Records shown:
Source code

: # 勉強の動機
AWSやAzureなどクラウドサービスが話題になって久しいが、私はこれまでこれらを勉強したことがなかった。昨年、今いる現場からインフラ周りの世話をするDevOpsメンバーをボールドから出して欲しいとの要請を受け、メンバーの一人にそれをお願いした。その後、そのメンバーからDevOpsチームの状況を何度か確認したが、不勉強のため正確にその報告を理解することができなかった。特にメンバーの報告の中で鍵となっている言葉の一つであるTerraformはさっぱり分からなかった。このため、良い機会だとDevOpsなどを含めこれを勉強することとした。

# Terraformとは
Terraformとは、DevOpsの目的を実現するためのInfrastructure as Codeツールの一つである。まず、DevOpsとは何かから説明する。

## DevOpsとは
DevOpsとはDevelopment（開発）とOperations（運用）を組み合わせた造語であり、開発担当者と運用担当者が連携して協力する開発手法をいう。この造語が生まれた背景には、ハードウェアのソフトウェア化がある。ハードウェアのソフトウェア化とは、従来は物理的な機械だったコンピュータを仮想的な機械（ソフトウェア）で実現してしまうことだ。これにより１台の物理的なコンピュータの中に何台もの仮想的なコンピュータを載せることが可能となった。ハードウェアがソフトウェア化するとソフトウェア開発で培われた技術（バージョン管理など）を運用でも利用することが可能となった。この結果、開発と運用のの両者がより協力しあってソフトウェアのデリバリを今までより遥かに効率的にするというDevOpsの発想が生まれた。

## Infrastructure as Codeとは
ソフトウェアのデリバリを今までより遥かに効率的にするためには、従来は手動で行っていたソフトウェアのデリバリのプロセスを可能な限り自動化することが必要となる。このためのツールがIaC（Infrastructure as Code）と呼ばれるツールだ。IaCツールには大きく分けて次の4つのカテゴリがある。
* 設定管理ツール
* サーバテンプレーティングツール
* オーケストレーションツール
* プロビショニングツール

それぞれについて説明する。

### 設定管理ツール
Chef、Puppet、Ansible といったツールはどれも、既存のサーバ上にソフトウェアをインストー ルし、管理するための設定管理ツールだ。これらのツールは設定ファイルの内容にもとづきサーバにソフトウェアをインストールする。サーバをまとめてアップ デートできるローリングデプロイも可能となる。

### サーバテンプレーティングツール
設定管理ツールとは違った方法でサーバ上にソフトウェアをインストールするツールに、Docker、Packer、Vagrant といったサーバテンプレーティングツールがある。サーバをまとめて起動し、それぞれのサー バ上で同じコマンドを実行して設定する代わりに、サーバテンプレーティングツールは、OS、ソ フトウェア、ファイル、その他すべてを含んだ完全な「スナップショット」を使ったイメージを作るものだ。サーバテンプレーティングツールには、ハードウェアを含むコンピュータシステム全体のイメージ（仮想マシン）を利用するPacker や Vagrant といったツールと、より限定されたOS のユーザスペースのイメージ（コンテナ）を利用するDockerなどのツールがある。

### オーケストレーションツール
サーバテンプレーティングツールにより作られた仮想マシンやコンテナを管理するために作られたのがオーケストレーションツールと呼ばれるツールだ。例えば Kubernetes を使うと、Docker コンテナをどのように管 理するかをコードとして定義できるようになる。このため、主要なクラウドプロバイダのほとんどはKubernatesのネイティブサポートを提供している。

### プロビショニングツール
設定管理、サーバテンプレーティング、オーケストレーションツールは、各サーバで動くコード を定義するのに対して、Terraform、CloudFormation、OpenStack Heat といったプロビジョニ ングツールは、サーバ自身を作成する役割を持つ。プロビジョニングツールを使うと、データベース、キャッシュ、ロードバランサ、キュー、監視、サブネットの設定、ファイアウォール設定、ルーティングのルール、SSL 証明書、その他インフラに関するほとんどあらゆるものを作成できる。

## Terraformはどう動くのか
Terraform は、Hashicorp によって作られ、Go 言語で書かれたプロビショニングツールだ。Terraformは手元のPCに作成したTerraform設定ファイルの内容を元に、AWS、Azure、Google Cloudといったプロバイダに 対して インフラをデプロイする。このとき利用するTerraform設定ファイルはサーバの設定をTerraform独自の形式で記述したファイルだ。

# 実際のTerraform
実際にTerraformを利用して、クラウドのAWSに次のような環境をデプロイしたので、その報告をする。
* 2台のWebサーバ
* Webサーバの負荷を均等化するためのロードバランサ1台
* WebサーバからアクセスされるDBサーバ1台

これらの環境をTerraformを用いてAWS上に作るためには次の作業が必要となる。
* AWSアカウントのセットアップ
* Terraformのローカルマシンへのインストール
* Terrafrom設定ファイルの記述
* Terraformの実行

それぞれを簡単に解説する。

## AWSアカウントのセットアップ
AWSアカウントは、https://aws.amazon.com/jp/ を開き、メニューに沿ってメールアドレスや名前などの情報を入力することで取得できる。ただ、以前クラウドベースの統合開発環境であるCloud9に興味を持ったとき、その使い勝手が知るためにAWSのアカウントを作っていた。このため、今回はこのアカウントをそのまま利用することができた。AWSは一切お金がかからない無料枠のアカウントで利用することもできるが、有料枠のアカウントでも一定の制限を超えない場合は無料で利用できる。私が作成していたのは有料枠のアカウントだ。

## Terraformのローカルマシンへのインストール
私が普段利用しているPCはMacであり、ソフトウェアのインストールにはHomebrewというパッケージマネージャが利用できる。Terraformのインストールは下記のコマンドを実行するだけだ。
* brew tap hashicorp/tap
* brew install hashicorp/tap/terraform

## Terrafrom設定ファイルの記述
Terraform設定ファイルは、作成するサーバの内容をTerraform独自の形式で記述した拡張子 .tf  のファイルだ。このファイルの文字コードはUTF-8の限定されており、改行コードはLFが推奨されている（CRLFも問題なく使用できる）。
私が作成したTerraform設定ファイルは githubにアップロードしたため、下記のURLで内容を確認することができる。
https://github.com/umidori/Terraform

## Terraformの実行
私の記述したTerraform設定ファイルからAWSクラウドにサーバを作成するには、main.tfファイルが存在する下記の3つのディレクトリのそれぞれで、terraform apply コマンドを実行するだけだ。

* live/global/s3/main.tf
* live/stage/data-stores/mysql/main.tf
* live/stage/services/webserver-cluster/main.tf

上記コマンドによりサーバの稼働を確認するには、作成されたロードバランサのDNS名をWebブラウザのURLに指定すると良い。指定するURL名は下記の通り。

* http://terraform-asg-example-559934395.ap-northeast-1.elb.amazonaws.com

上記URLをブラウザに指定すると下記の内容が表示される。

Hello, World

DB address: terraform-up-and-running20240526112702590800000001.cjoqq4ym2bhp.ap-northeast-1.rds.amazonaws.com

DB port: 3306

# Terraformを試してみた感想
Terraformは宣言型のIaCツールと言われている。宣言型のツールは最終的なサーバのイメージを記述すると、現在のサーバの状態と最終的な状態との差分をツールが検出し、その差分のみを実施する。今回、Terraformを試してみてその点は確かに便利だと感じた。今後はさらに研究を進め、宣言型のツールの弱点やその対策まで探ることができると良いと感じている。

About this exercise: The lines to copy are those above that contain the string "Docker".

Solution for this exercise:
設定管理ツールとは違った方法でサーバ上にソフトウェアをインストールするツールに、Docker、Packer、Vagrant といったサーバテンプレーティングツールがある。サーバをまとめて起動し、それぞれのサー バ上で同じコマンドを実行して設定する代わりに、サーバテンプレーティングツールは、OS、ソ フトウェア、ファイル、その他すべてを含んだ完全な「スナップショット」を使ったイメージを作るものだ。サーバテンプレーティングツールには、ハードウェアを含むコンピュータシステム全体のイメージ（仮想マシン）を利用するPacker や Vagrant といったツールと、より限定されたOS のユーザスペースのイメージ（コンテナ）を利用するDockerなどのツールがある。
サーバテンプレーティングツールにより作られた仮想マシンやコンテナを管理するために作られたのがオーケストレーションツールと呼ばれるツールだ。例えば Kubernetes を使うと、Docker コンテナをどのように管 理するかをコードとして定義できるようになる。このため、主要なクラウドプロバイダのほとんどはKubernatesのネイティブサポートを提供している。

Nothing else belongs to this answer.